Publicada em 17/09/2021 às 06:00
Foto: Futura Press/Folhapress

Apesar da lealdade de Arthur Lira para impedir o avanço de todos os pedidos de impeachment contra Jair Bolsonaro, aliados do presidente deram início à discussão sobre a possibilidade de viabilizar uma alternativa ao presidente da Câmara a partir de 2023.

A avaliação é que Lira passa longe do controle que diz ter sobre a Câmara, centraliza demais a articulação política ao ponto de até atrapalhar o governo e ser vingativo – ninguém esquece o que ele fez com a reforma tributária, que, apesar de pronta e com acordo para ser votada, foi engavetada porque o relator era Aguinaldo Ribeiro, que apoiou Baleia Rossi, seu adversário.

Outra reclamação frequente é a pouca atenção dada às reclamações de deputados do chamado baixo clero sobre as emendas do relator, as RP9, destinadas, segundo os insatisfeitos, aos “mais próximos do rei”.
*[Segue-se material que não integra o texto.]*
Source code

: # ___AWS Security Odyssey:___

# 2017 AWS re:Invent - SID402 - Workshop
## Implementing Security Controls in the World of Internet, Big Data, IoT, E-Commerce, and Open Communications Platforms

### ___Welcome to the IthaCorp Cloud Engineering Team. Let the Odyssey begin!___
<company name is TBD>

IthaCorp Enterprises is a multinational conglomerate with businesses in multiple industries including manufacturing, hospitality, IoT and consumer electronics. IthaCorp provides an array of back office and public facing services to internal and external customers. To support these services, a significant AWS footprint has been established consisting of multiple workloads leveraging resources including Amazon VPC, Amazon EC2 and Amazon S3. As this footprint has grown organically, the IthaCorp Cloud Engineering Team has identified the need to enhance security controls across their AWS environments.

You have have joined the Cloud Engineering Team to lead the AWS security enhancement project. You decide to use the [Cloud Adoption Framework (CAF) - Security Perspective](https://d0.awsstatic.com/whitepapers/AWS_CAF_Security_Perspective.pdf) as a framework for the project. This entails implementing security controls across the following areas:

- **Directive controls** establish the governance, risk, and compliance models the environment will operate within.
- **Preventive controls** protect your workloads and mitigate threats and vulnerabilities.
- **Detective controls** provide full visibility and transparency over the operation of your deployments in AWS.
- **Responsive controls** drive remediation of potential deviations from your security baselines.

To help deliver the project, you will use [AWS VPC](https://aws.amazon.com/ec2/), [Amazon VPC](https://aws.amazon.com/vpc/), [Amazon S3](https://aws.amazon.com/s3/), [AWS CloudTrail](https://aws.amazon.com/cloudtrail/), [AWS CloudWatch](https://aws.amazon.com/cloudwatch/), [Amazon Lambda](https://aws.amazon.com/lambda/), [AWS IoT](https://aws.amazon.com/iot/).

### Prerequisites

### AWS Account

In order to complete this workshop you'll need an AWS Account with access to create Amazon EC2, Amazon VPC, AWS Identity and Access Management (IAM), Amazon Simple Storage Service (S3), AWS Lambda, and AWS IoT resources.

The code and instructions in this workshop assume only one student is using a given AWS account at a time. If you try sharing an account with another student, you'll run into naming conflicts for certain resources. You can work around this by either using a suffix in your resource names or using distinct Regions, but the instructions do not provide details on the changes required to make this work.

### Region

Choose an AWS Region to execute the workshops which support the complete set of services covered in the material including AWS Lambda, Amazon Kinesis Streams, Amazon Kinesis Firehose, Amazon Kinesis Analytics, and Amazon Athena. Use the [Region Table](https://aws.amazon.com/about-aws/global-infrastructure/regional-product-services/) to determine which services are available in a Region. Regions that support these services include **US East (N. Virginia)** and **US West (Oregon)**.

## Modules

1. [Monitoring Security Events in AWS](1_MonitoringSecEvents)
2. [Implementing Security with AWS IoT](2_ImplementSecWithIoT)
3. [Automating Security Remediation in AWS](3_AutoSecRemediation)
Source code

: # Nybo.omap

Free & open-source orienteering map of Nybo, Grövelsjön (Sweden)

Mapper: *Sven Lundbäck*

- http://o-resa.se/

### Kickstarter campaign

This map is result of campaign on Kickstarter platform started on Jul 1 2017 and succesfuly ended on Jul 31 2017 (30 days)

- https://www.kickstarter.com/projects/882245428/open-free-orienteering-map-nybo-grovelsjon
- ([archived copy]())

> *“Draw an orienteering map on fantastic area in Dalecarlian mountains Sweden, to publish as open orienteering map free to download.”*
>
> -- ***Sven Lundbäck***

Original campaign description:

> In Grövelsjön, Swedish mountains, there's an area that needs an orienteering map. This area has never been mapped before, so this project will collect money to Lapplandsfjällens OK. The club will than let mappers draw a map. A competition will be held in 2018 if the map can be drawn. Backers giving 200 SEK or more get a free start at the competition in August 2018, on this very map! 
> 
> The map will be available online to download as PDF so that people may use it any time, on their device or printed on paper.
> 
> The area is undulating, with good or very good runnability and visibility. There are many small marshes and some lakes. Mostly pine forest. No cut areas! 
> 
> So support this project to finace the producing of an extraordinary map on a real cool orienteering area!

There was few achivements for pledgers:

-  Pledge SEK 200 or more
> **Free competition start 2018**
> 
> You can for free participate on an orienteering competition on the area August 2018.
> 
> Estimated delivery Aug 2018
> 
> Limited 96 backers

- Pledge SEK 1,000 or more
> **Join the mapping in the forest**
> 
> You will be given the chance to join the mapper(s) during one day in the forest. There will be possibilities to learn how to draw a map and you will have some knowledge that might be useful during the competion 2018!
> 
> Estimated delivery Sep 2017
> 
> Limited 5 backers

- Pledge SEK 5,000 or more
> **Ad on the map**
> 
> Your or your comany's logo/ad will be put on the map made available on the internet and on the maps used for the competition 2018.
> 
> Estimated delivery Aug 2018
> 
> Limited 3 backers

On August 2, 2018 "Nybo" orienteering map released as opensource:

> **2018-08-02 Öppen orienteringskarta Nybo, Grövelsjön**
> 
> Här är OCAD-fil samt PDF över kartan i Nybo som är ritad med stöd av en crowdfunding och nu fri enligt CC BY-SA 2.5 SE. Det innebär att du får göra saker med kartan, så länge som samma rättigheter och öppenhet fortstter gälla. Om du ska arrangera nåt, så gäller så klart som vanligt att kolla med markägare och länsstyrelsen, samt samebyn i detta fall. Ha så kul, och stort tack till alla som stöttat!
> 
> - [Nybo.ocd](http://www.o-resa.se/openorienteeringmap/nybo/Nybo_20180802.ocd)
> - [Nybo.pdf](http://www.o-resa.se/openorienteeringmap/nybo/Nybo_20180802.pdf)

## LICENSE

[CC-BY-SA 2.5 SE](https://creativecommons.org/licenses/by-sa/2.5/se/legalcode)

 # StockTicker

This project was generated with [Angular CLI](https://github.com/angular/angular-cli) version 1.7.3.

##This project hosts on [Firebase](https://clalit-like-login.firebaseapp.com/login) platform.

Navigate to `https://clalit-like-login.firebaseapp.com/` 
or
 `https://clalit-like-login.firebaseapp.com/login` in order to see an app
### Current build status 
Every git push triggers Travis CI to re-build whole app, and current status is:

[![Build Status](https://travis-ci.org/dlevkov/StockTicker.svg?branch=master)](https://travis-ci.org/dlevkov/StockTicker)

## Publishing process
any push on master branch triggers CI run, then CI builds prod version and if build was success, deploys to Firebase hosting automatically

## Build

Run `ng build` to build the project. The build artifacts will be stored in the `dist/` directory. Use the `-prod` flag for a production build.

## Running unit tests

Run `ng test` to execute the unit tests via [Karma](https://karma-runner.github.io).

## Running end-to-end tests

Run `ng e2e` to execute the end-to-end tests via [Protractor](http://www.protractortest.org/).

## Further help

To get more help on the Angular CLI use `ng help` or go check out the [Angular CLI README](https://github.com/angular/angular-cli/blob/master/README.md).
Bolsonaro pertenceu ao baixo clero, que tem pouca expressão política, mas que, quando se junta, pode dar muito trabalho para o governo. Eduardo Cunha tinha o controle sobre essa massa heterogênea. O tema capaz de unir o baixo clero é dinheiro para manter seu mandato.

O próprio Flávio Bolsonaro foi inteirado das conversas e não se opôs. Além dele, a possibilidade de troca de Lira já esteve em roda de conversas de Ciro Nogueira, Valdemar Costa Neto e Michel Temer, que apoiou Baleia Rossi na disputa contra Arthur Lira no início do ano.